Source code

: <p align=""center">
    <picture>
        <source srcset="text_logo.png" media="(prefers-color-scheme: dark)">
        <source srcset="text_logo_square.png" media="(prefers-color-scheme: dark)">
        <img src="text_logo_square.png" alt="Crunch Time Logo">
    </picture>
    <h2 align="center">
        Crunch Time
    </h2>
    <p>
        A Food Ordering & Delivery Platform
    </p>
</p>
---
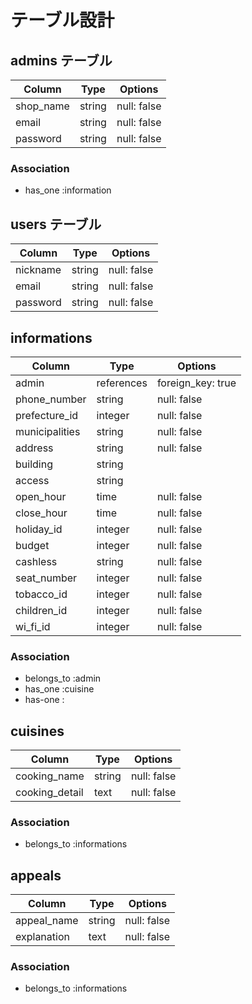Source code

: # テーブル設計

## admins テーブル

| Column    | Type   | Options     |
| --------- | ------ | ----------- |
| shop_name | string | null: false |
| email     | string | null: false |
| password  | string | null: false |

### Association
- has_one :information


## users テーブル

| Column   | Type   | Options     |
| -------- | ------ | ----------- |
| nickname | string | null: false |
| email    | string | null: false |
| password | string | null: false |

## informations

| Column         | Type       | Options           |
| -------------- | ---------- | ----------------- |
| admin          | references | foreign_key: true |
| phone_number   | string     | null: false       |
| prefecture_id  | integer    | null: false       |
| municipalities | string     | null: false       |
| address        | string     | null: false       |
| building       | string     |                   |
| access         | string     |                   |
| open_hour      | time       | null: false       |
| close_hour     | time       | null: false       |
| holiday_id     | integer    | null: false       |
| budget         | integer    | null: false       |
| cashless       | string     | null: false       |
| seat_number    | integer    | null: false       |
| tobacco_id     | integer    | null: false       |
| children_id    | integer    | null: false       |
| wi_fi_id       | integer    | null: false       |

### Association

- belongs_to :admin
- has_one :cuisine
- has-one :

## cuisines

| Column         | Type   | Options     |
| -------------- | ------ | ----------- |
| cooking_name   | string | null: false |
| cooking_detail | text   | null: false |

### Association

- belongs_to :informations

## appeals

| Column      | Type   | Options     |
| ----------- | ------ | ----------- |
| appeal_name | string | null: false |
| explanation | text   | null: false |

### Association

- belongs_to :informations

DESCRIPTION OF THE TASK:
Above are the records; print exactly the lines from the line with "- has_one :cuisine" to the line with "explanation | text", including both, and nothing else.

SOLVED EXERCISE:
- has_one :cuisine
- has-one :

## cuisines

| Column         | Type   | Options     |
| -------------- | ------ | ----------- |
| cooking_name   | string | null: false |
| cooking_detail | text   | null: false |

### Association

- belongs_to :informations

## appeals

| Column      | Type   | Options     |
| ----------- | ------ | ----------- |
| appeal_name | string | null: false |
| explanation | text   | null: false |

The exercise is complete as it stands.